Kenny gibt zu, daß der Motor der ersten Entwicklungsstufe sehr konventionell gebaut wurde. Um Kinderkrankheiten zu vermeiden und vom Start weg mitfahren zu können, wurde das Kurbelgehäuse aus Aluminium gebaut und auf exotische Materialien verzichtet. »Nach dem ersten Prüfstandslauf haben wir bereits mit der Weiterentwicklung des Motorengehäuses begonnen. Wir arbeiten an Teilen, die so klein und leicht dimensioniert sind wie nur möglich. Außerdem modifizieren wir die Wasserpumpe, um die Kühlung zu verbessern.«
Während die neuen Teile in Roberts´ Werkhalle im britischen Banbury und bei Tom Walkinshaw Racing gebaut werden, testen die Fahrer mit der ersten Version der KR 3. Für Kenny junior scheint der V3-Renner - wen wundert´s - geradezu maßgeschneidert zu sein. »Der Motor hat eine spitze Leistungskurve, das gefällt mir. Ich kann die Maschine gut mit dem Hinterrad steuern, fast so wie bei einem Flat Track-Motorrad«, faßte Altmeisters Kennys Sprößling seine ersten Fahreindrücke auf dem Grand Prix-Kurs in Barcelona zusammen.

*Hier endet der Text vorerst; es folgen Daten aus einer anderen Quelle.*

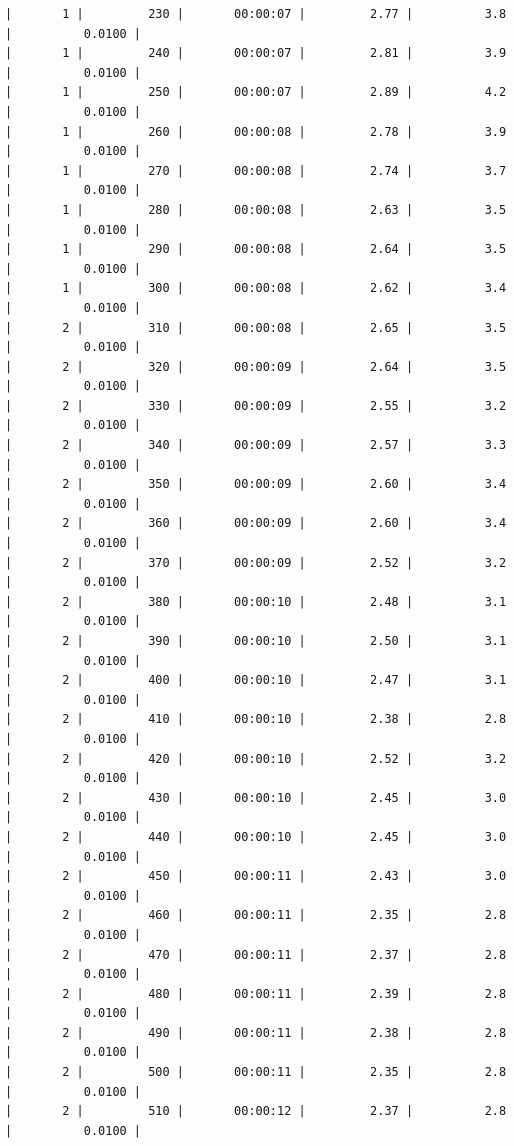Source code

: \documentclass[11pt]{article}
\begin{document}
\begin{Verbatim}[commandchars=\\\{\}]
|       1 |         230 |       00:00:07 |         2.77 |          3.8 |          0.0100 |
|       1 |         240 |       00:00:07 |         2.81 |          3.9 |          0.0100 |
|       1 |         250 |       00:00:07 |         2.89 |          4.2 |          0.0100 |
|       1 |         260 |       00:00:08 |         2.78 |          3.9 |          0.0100 |
|       1 |         270 |       00:00:08 |         2.74 |          3.7 |          0.0100 |
|       1 |         280 |       00:00:08 |         2.63 |          3.5 |          0.0100 |
|       1 |         290 |       00:00:08 |         2.64 |          3.5 |          0.0100 |
|       1 |         300 |       00:00:08 |         2.62 |          3.4 |          0.0100 |
|       2 |         310 |       00:00:08 |         2.65 |          3.5 |          0.0100 |
|       2 |         320 |       00:00:09 |         2.64 |          3.5 |          0.0100 |
|       2 |         330 |       00:00:09 |         2.55 |          3.2 |          0.0100 |
|       2 |         340 |       00:00:09 |         2.57 |          3.3 |          0.0100 |
|       2 |         350 |       00:00:09 |         2.60 |          3.4 |          0.0100 |
|       2 |         360 |       00:00:09 |         2.60 |          3.4 |          0.0100 |
|       2 |         370 |       00:00:09 |         2.52 |          3.2 |          0.0100 |
|       2 |         380 |       00:00:10 |         2.48 |          3.1 |          0.0100 |
|       2 |         390 |       00:00:10 |         2.50 |          3.1 |          0.0100 |
|       2 |         400 |       00:00:10 |         2.47 |          3.1 |          0.0100 |
|       2 |         410 |       00:00:10 |         2.38 |          2.8 |          0.0100 |
|       2 |         420 |       00:00:10 |         2.52 |          3.2 |          0.0100 |
|       2 |         430 |       00:00:10 |         2.45 |          3.0 |          0.0100 |
|       2 |         440 |       00:00:10 |         2.45 |          3.0 |          0.0100 |
|       2 |         450 |       00:00:11 |         2.43 |          3.0 |          0.0100 |
|       2 |         460 |       00:00:11 |         2.35 |          2.8 |          0.0100 |
|       2 |         470 |       00:00:11 |         2.37 |          2.8 |          0.0100 |
|       2 |         480 |       00:00:11 |         2.39 |          2.8 |          0.0100 |
|       2 |         490 |       00:00:11 |         2.38 |          2.8 |          0.0100 |
|       2 |         500 |       00:00:11 |         2.35 |          2.8 |          0.0100 |
|       2 |         510 |       00:00:12 |         2.37 |          2.8 |          0.0100 |

\end{Verbatim}
\end{document}
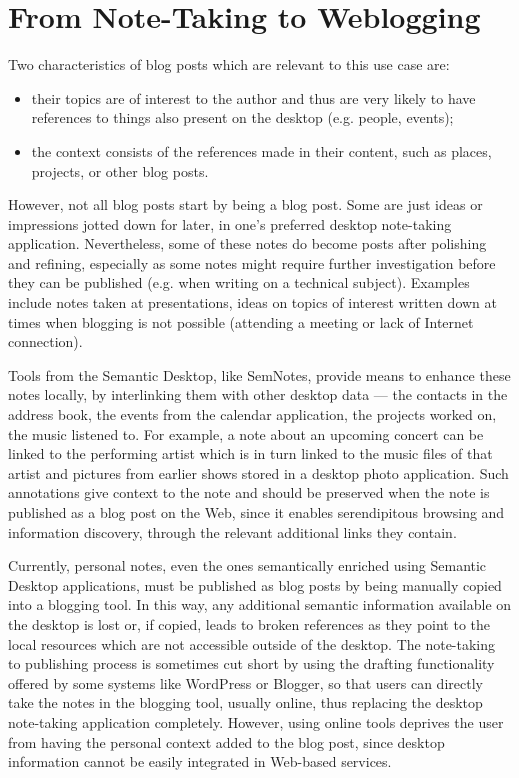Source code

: \section{From Note-Taking to Weblogging}
\label{sec:reqsemblog}

Two characteristics of blog posts which are relevant to this use case are: 
\begin{itemize}
 \item their topics are of interest to the author and thus are very likely to have references to things also present on the desktop (e.g. people, events); 
 \item the context consists of the references made in their content, such as places, projects, or other blog posts.
\end{itemize}

However, not all blog posts start by being a blog post. Some are just ideas or impressions jotted down for later, in one's preferred desktop note-taking application. Nevertheless, some of these notes do become posts after polishing and refining, especially as some notes might require further investigation before they can be published (e.g. when writing on a technical subject). Examples include notes taken at presentations, ideas on topics of interest written down at times when blogging is not possible (attending a meeting or lack of Internet connection).

Tools from the Semantic Desktop, like SemNotes, provide means to enhance these notes locally, by interlinking them with other desktop data --- the contacts in the address book, the events from the calendar application, the projects worked on, the music listened to. 
For example, a note about an upcoming concert can be linked to the performing artist which is in turn linked to the music files of that artist and pictures from earlier shows stored in a desktop photo application.
Such annotations give context to the note and should be preserved when the note is published as a blog post on the Web, since it enables serendipitous browsing and information discovery, through the relevant additional links they contain.

Currently, personal notes, even the ones semantically enriched using Semantic Desktop applications, must be published as blog posts by being manually copied into a blogging tool.
In this way, any additional semantic information available on the desktop is lost or, if copied, leads to broken references as they point to the local resources which are not accessible outside of the desktop.
The note-taking to publishing process is sometimes cut short by using the drafting functionality offered by some systems like WordPress or Blogger, so that users can directly take the notes in the blogging tool, usually online, thus replacing the desktop note-taking application completely. However, using online tools deprives the user from having the personal context added to the blog post, since desktop information cannot be easily integrated in Web-based services.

Revolutionäre Neuheiten sind vor Saisonbeginn an der KR 3 nicht zu erwarten, allenfalls eine leichte Pfundskur durch die Verwendung von Titan-, Kohlefaser- und etlichen Magnesiumteilen. »Doch nichts davon ist spektakulär«, so Roberts. »Wir haben nicht den Versuch gemacht, das Rad neu zu erfinden.«
Die größte Neugier dürften wohl noch die Vergaser hervorrufen, die in der Roberts-Manufaktur komplett neu entwickelt wurden. Wie effektiv sie sind, wird sich an der Leistung der Maschine zeigen. Derzeit spricht das Team von 150 PS, doch um konkurrenzfähig zu werden, muß die KR 3 noch etliche Muskeln zulegen. Roberts hat schon mehrfach erwähnt, man brauche 165 PS, um es den rund 30 PS stärkeren, aber auch 15 Kilogramm schwereren V4-Maschinen zeigen zu können.
Daß dieses Vorhaben zu realisieren ist, will der Schweizer Grand Prix-Techniker Urs Wenger allerdings nicht so recht glauben. Der Konstrukteur des Swissauto-Vierzylinders verteidigt das V4-Konzept als das einzig wirklich erfolgversprechende. »Roberts V3-Maschine dürfte sich verhalten wie ein besonders guter Twin, weil sie das Konzept einer kompakten Maschine mit größerer Power verknüpft. Doch den Vierzylindern bleibt sie unterlegen, weil sie nie eine vergleichbare Leistung erreichen wird. Ich persönlich halte den Dreizylinder für das schwierigste aller möglichen Konzepte. Mit einem Twin, der laut Reglement nur mindestens 100 Kilogramm wiegen muß, hast du wenigstens die Garantie, so schnell wie eine 250er zu sein und den 500ern auf bestimmten Strecken davonzuflitzen. Doch mit einer 115 Kilogramm schweren V3-Maschine hast du klar weniger Power als ein Vierzylinder und trotzdem nicht die Vorteile eines V2.«
Der Spanier Antonio Cobas, Erfinder des heute weit verbreiteten Aluminium-Deltaboxrahmens und Konstrukteur jener JJ Cobas 125, mit der Alex Crivillé 1989 Weltmeister wurde, bezieht nicht so eindeutig Stellung. »Ich hoffe und wünsche mir, daß die Maschine funktioniert«, lächelt der Mann, der schon Jahre vor der ersten V2-500er felsenfest davon überzeugt war, die ideale Rennmaschine müsse irgendwo zwischen einer 250er und einer 500er liegen. »Mir gefällt die Idee, auch wenn es schwer ist, ohne Detailkenntnis ein Urteil abzugeben. Doch wenn man sich vor Augen führt, daß Roberts und bedeutende Größen der Formel 1 hinter dem Projekt stehen, so sind die Aussichten keineswegs schlecht«, kalkuliert Cobas.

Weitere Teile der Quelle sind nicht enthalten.